Voice Architecture
In monotimbral mode the AN1x has 10-note maximum polyphony, though the actual polyphony depends on scene settings and unison. Scene layering halves polyphony, unison uses five notes per note played, thus in layered unison mode the synthesizer is monophonic, though capable of 10x unison with careful programming. Using keyboard split assigns five voices to each scene, which may also be unisoned into two monophonic voices. Unison is also possible in poly mode - it uses two notes per note played.
The voice architecture is a typical twin oscillator multi-mode filter design with separate pitch, filter and amplitude envelopes and two LFOs. Available waveforms include saw and PWM-capable square, saw2 (which behaves in a different way than basic saw when used with PWM) and saw/square mix waves. Additional waveforms (Inner1-3) are available for OSC1 when in oscillator sync mode.
To the typical twin oscillator synthesis AN1x added a non-resonant high-pass filter in series with the resonant multimode filter, basic wave shaping, VCA feedback, frequency modulation that can be used simultaneously with either hard or soft oscillator sync modes. A multieffect, reverb and delay units were also built in.

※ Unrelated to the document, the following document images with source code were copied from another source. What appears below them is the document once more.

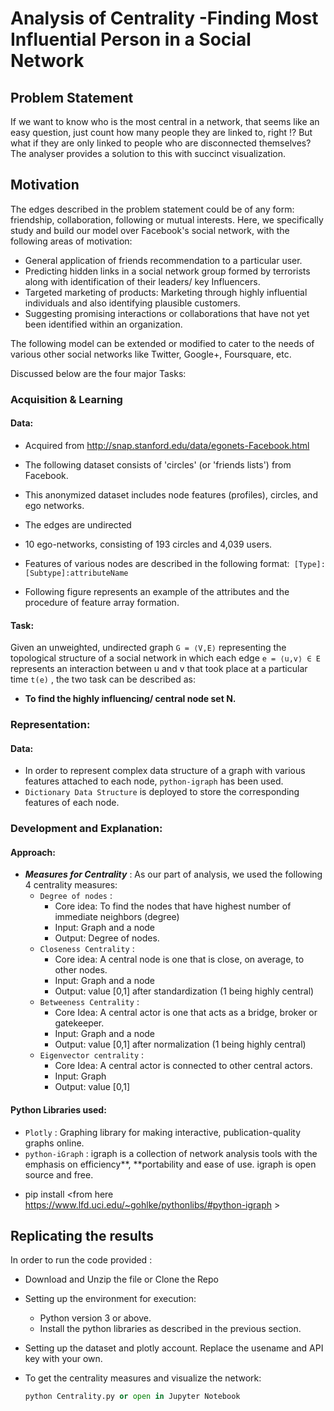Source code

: # Analysis of Centrality -Finding Most Influential Person in a Social Network 

## Problem Statement

If we want to know who is the most central in a network, that seems like an easy question, just count how many people they are linked to, right !? But what if they are only linked to people who are disconnected themselves? The analyser provides a solution to this with succinct visualization.



## Motivation
The edges described in the problem statement could be of any form: friendship, collaboration, following or mutual interests. Here, we specifically study and build our model over Facebook's social network, with the following areas of motivation:

* General application of friends recommendation to a particular user.
* Predicting hidden links in a social network group formed by terrorists along with identification of their leaders/ key
  Influencers.
* Targeted marketing of products: Marketing through highly influential individuals and also identifying plausible customers.
* Suggesting promising interactions or collaborations that have not yet been identified within an organization. 

The following model can be extended or modified to cater to the needs of various other social networks like Twitter, Google+, Foursquare, etc.

Discussed below are the four major Tasks:

### Acquisition & Learning
#### Data: 
* Acquired from http://snap.stanford.edu/data/egonets-Facebook.html

* The following dataset consists of 'circles' (or 'friends lists') from Facebook.

* This anonymized dataset includes node features (profiles), circles, and ego networks.

* The edges are undirected

*  10 ego-networks, consisting of 193 circles and 4,039 users.

*  Features of various nodes are described in the following format:` [Type]:[Subtype]:attributeName` 

*  Following figure represents an example of the attributes and the procedure of feature array formation.




#### Task: 

 Given an unweighted, undirected graph `G = ⟨V,E⟩`  representing the topological structure of a social network in which each edge `e = ⟨u,v⟩ ∈ E`  represents an interaction between u and v that took place at a particular time `t(e)` , the two task can be described as:

 * **To find the highly influencing/ central node set N.**


### Representation:
#### Data: 

* In order to represent complex data structure of a graph with various features attached to each node, `python-igraph` has been used.
* `Dictionary Data Structure` is deployed to store the corresponding features of each node.

### Development and Explanation:
#### Approach:

* ***Measures for Centrality***  : As our part of analysis, we used the following 4 centrality measures:
  * `Degree of nodes` : 
    - Core idea: To find the nodes that have highest number of  immediate neighbors (degree)
    - Input: Graph and a node 
    - Output: Degree of nodes.
  * `Closeness Centrality` : 
    * Core idea: A central node is one that is close, on average, to other nodes.
    * Input: Graph and a node 
    * Output: value [0,1] after standardization (1 being highly central)
  * `Betweeness Centrality` :
    * Core Idea: A central actor is one that acts as a bridge, broker or gatekeeper.
    * Input: Graph and a node 
    * Output: value [0,1] after normalization (1 being highly central)
  * `Eigenvector centrality` :
    * Core Idea: A central actor is connected to other central actors.
    * Input: Graph
    * Output: value [0,1] 


#### Python Libraries used:

* `Plotly` : Graphing library for making interactive, publication-quality graphs online. 
* `python-iGraph` : igraph is a collection of network analysis tools with the emphasis on efficiency**, **portability and ease of use. igraph is open source and free. 
 - pip install <from here https://www.lfd.uci.edu/~gohlke/pythonlibs/#python-igraph >


## Replicating the results

In order to run the code provided :

* Download and Unzip the file or Clone the Repo 

* Setting up the environment for execution:

  * Python version 3 or above.
  * Install the python libraries as described in the previous section.

* Setting up the dataset and plotly account. Replace the usename and API key with your own. 


* To get the centrality measures and visualize the network:

  ```python
  python Centrality.py or open in Jupyter Notebook
  ```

The AN1x also features both an arpeggiator that can receive and output via MIDI and step sequencer. The step sequencer can be used to send control data such as filter cutoff value or notes to the synth's own tone generator or to MIDI output. Furthermore, the notes may be fixed or transposed via the synth's own keyboard or MIDI input. Both arpeggiator and step sequencer sync to MIDI timecode.